> What is required: Retype every entry in its entirety, without alteration.

> Stored items:

++++++

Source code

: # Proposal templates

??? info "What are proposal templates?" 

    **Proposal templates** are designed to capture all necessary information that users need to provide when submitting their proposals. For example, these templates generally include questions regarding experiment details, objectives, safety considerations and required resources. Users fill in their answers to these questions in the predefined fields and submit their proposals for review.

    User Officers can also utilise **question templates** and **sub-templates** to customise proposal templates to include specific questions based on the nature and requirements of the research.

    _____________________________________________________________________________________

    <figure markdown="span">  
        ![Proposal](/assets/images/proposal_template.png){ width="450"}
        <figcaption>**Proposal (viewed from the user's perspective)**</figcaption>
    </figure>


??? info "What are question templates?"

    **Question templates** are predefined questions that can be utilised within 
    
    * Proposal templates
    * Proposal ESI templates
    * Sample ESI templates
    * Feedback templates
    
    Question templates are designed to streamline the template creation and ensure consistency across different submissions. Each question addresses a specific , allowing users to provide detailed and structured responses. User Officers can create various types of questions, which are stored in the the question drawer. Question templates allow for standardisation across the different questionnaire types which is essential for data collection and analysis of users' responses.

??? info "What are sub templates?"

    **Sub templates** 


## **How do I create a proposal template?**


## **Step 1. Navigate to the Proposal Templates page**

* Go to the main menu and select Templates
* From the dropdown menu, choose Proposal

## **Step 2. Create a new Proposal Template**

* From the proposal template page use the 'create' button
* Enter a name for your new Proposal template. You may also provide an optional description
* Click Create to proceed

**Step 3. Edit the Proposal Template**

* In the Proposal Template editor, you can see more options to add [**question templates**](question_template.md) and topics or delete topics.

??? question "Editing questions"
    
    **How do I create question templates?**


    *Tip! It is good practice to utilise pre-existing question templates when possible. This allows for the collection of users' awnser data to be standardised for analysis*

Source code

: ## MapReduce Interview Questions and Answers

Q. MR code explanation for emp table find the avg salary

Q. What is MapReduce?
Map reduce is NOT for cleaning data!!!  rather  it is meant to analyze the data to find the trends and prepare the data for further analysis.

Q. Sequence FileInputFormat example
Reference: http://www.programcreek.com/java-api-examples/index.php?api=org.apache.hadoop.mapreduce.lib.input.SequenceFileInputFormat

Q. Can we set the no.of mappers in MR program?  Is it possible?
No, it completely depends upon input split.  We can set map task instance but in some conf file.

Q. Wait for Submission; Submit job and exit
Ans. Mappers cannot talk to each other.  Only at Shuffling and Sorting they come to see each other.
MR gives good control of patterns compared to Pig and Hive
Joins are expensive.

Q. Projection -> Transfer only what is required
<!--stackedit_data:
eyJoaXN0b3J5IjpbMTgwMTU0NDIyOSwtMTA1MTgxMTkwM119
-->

++++++

> Solution to this exercise:
Source code

: # Proposal templates

??? info "What are proposal templates?" 

    **Proposal templates** are designed to capture all necessary information that users need to provide when submitting their proposals. For example, these templates generally include questions regarding experiment details, objectives, safety considerations and required resources. Users fill in their answers to these questions in the predefined fields and submit their proposals for review.

    User Officers can also utilise **question templates** and **sub-templates** to customise proposal templates to include specific questions based on the nature and requirements of the research.

    _____________________________________________________________________________________

    <figure markdown="span">  
        ![Proposal](/assets/images/proposal_template.png){ width="450"}
        <figcaption>**Proposal (viewed from the user's perspective)**</figcaption>
    </figure>


??? info "What are question templates?"

    **Question templates** are predefined questions that can be utilised within 
    
    * Proposal templates
    * Proposal ESI templates
    * Sample ESI templates
    * Feedback templates
    
    Question templates are designed to streamline the template creation and ensure consistency across different submissions. Each question addresses a specific , allowing users to provide detailed and structured responses. User Officers can create various types of questions, which are stored in the the question drawer. Question templates allow for standardisation across the different questionnaire types which is essential for data collection and analysis of users' responses.

??? info "What are sub templates?"

    **Sub templates** 


## **How do I create a proposal template?**


## **Step 1. Navigate to the Proposal Templates page**

* Go to the main menu and select Templates
* From the dropdown menu, choose Proposal

## **Step 2. Create a new Proposal Template**

* From the proposal template page use the 'create' button
* Enter a name for your new Proposal template. You may also provide an optional description
* Click Create to proceed

**Step 3. Edit the Proposal Template**

* In the Proposal Template editor, you can see more options to add [**question templates**](question_template.md) and topics or delete topics.

??? question "Editing questions"
    
    **How do I create question templates?**


    *Tip! It is good practice to utilise pre-existing question templates when possible. This allows for the collection of users' awnser data to be standardised for analysis*

Source code

: ## MapReduce Interview Questions and Answers

Q. MR code explanation for emp table find the avg salary

Q. What is MapReduce?
Map reduce is NOT for cleaning data!!!  rather  it is meant to analyze the data to find the trends and prepare the data for further analysis.

Q. Sequence FileInputFormat example
Reference: http://www.programcreek.com/java-api-examples/index.php?api=org.apache.hadoop.mapreduce.lib.input.SequenceFileInputFormat

Q. Can we set the no.of mappers in MR program?  Is it possible?
No, it completely depends upon input split.  We can set map task instance but in some conf file.

Q. Wait for Submission; Submit job and exit
Ans. Mappers cannot talk to each other.  Only at Shuffling and Sorting they come to see each other.
MR gives good control of patterns compared to Pig and Hive
Joins are expensive.

Q. Projection -> Transfer only what is required
<!--stackedit_data:
eyJoaXN0b3J5IjpbMTgwMTU0NDIyOSwtMTA1MTgxMTkwM119
-->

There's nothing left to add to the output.